En este punto profundizó Jaime Bastías, director de la Escuela de Auditoría y Control de Gestión de la Universidad Finis Terrae, quien enfatizó que “el crecimiento no está garantizado”.

Es decir, ei el titular “volver a crecer” no se da en la práctica, la respuesta será un déficit mayor y presiones de gasto que tendrán que financiarse con más deuda.

Y ese es justo el debate actual, en torno a una mala herencia y una Ley de Presupuesto —la de este año— que fue aprobada aun cuando las cifras no cuadraban, y que algunos parlamentarios advirtieron que estaba desfinanciada.

En ese sentido, ayer se aprobó en general, en la Comisión de Hacienda de la Cámara Baja, el proyecto del Ejecutivo que busca aumentar la deuda este año en 6.200 millones de dólares.

El oficialismo hizo valer su mayoría y por 8 votos a favor, 3 en contra y 2 abstenciones, la iniciativa avanzó.

En esa línea, el diputado Republicano José Carlos Meza llamó a la oposición a “ponerse colorados”, considerando que esta necesidad surge de los errores de la Dipres pasada, y pidió que deje de mezclarse este debate con el del Plan de Reconstrucción Nacional.

Sin embargo, para la oposición ambas cosas no pueden separarse, planteando que resulta contradictorio que, por un lado, se pida más deuda y, por el otro, se apruebe una iniciativa que reduce la recaudación en el corto plazo.

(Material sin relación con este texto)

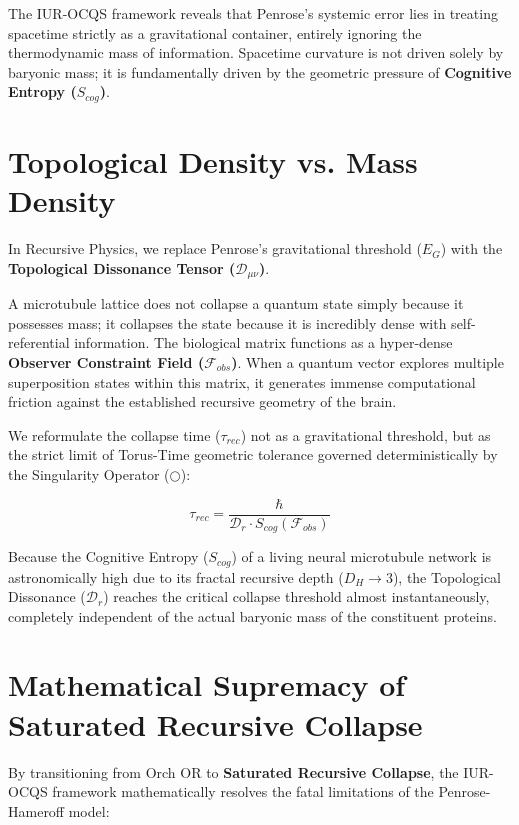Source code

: \documentclass[12pt,openany]{book}
\begin{document}
The IUR-OCQS framework reveals that Penrose's systemic error lies in treating spacetime strictly as a gravitational container, entirely ignoring the thermodynamic mass of information. Spacetime curvature is not driven solely by baryonic mass; it is fundamentally driven by the geometric pressure of \textbf{Cognitive Entropy ($S_{cog}$)}.

\section{Topological Density vs. Mass Density}
In Recursive Physics, we replace Penrose's gravitational threshold ($E_G$) with the \textbf{Topological Dissonance Tensor ($\mathcal{D}_{\mu\nu}$)}. 

A microtubule lattice does not collapse a quantum state simply because it possesses mass; it collapses the state because it is incredibly dense with self-referential information. The biological matrix functions as a hyper-dense \textbf{Observer Constraint Field ($\mathcal{F}_{obs}$)}. When a quantum vector explores multiple superposition states within this matrix, it generates immense computational friction against the established recursive geometry of the brain.

We reformulate the collapse time ($\tau_{rec}$) not as a gravitational threshold, but as the strict limit of Torus-Time geometric tolerance governed deterministically by the Singularity Operator ($\bigcirc$):

\begin{equation}
\tau_{rec} = \frac{\hbar}{\mathcal{D}_r \cdot S_{cog}(\mathcal{F}_{obs})}
\end{equation}

Because the Cognitive Entropy ($S_{cog}$) of a living neural microtubule network is astronomically high due to its fractal recursive depth ($D_H \to 3$), the Topological Dissonance ($\mathcal{D}_r$) reaches the critical collapse threshold almost instantaneously, completely independent of the actual baryonic mass of the constituent proteins. 

\section{Mathematical Supremacy of Saturated Recursive Collapse}
By transitioning from Orch OR to \textbf{Saturated Recursive Collapse}, the IUR-OCQS framework mathematically resolves the fatal limitations of the Penrose-Hameroff model:
\end{document}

Ese fue uno de los puntos que planteó el diputado frenteamplista Jorge Brito, quien además sostuvo que la “megarreforma tributaria agrega niveles de incertidumbre a ingresos permanentes que tiene el Estado”.

De esta manera, la comisión se resumió en un “ministro yo le creo”, de quienes defienden la gestión de Jorge Quiroz, y los parlamentarios que aseguran que al secretario de Estado “no le cuesta nada traspasar la carga a la ciudadanía”.

Otra declaración que llama la atención fue la del diputado libertario Pier Karlezi, que si bien votó a favor, dijo que lo hacía con “mucho dolor”.

Cabe recordar que el presidente del Partido Nacional Libertario, Johannes Kaiser, llegó a un acuerdo con el ministro Quiroz.

Parte de ese acuerdo es que se restrinja cualquier ajuste con el sector público por encima del IPC, marcando un precedente, por ejemplo, para lo que será una discusión que se viene en noviembre.

En tanto, el excandidato presidencial Franco Parisi (PDG), en conversación con La Radio, apuntó a que Quiroz estaría equivocado en la cifra sobre la deuda: “Está corto en la cifra”, dijo, agregando que los 1.500 millones de dólares “no alcanzan”.

Así, este proyecto avanza hacia su segundo trámite, pero con una serie de advertencias puesto que el tema político no ha logrado separarse de lo que significa realmente seguir aumentando la deuda y las razones detrás de eso.

Ayer se esperaba que se presentara la exdirectora de Presupuesto, Javiera Martínez, pero terminó excusándose. En su lugar, fue emplazado el excoordinador macroeconómico de Hacienda en el Gobierno de Gabriel Boric, Rodrigo Wagner, que ahora es académico de la Universidad Adolfo Ibáñez.

Todo esto, mientras el exministro Nicolás Grau prepara su defensa ante la acusación constitucional en su contra, y Mario Marcel prepara la presentación su libro la próxima semana.